»»

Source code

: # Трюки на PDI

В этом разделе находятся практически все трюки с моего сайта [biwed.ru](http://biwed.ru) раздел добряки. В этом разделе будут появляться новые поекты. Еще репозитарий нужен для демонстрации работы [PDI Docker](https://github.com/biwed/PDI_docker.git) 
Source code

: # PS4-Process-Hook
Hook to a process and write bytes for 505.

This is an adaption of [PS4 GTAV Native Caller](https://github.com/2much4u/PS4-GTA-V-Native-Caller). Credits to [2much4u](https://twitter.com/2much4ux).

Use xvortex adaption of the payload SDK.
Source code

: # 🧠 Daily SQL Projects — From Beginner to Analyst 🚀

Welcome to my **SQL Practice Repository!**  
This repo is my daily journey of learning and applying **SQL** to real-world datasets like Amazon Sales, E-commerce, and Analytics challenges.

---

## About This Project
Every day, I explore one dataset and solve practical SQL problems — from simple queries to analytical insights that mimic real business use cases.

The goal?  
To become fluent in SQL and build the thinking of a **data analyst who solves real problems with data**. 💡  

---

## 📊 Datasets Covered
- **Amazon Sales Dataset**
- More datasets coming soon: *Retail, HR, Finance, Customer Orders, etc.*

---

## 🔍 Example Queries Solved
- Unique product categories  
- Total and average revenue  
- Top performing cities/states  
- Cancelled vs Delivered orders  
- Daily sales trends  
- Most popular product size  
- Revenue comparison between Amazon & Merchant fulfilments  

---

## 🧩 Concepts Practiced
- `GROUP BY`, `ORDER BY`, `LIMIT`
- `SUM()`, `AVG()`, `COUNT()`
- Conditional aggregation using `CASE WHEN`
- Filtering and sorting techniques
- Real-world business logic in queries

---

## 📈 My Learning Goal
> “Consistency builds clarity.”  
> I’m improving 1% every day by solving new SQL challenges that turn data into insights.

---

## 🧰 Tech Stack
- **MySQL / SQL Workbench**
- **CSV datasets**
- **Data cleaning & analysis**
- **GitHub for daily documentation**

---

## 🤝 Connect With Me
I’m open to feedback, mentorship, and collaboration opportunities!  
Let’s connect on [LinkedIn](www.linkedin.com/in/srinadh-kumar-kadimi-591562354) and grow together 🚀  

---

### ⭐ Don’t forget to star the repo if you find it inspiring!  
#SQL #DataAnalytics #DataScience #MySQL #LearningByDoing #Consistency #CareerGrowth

««

▸ **WHAT IS EXPECTED**:
All of the data above must be set down again exactly.

▸ **RESULT FOR THIS TASK**:
Source code

: # Трюки на PDI

В этом разделе находятся практически все трюки с моего сайта [biwed.ru](http://biwed.ru) раздел добряки. В этом разделе будут появляться новые поекты. Еще репозитарий нужен для демонстрации работы [PDI Docker](https://github.com/biwed/PDI_docker.git) 
Source code

: # PS4-Process-Hook
Hook to a process and write bytes for 505.

This is an adaption of [PS4 GTAV Native Caller](https://github.com/2much4u/PS4-GTA-V-Native-Caller). Credits to [2much4u](https://twitter.com/2much4ux).

Use xvortex adaption of the payload SDK.
Source code

: # 🧠 Daily SQL Projects — From Beginner to Analyst 🚀

Welcome to my **SQL Practice Repository!**  
This repo is my daily journey of learning and applying **SQL** to real-world datasets like Amazon Sales, E-commerce, and Analytics challenges.

---

## About This Project
Every day, I explore one dataset and solve practical SQL problems — from simple queries to analytical insights that mimic real business use cases.

The goal?  
To become fluent in SQL and build the thinking of a **data analyst who solves real problems with data**. 💡  

---

## 📊 Datasets Covered
- **Amazon Sales Dataset**
- More datasets coming soon: *Retail, HR, Finance, Customer Orders, etc.*

---

## 🔍 Example Queries Solved
- Unique product categories  
- Total and average revenue  
- Top performing cities/states  
- Cancelled vs Delivered orders  
- Daily sales trends  
- Most popular product size  
- Revenue comparison between Amazon & Merchant fulfilments  

---

## 🧩 Concepts Practiced
- `GROUP BY`, `ORDER BY`, `LIMIT`
- `SUM()`, `AVG()`, `COUNT()`
- Conditional aggregation using `CASE WHEN`
- Filtering and sorting techniques
- Real-world business logic in queries

---

## 📈 My Learning Goal
> “Consistency builds clarity.”  
> I’m improving 1% every day by solving new SQL challenges that turn data into insights.

---

## 🧰 Tech Stack
- **MySQL / SQL Workbench**
- **CSV datasets**
- **Data cleaning & analysis**
- **GitHub for daily documentation**

---

## 🤝 Connect With Me
I’m open to feedback, mentorship, and collaboration opportunities!  
Let’s connect on [LinkedIn](www.linkedin.com/in/srinadh-kumar-kadimi-591562354) and grow together 🚀  

---

### ⭐ Don’t forget to star the repo if you find it inspiring!  
#SQL #DataAnalytics #DataScience #MySQL #LearningByDoing #Consistency #CareerGrowth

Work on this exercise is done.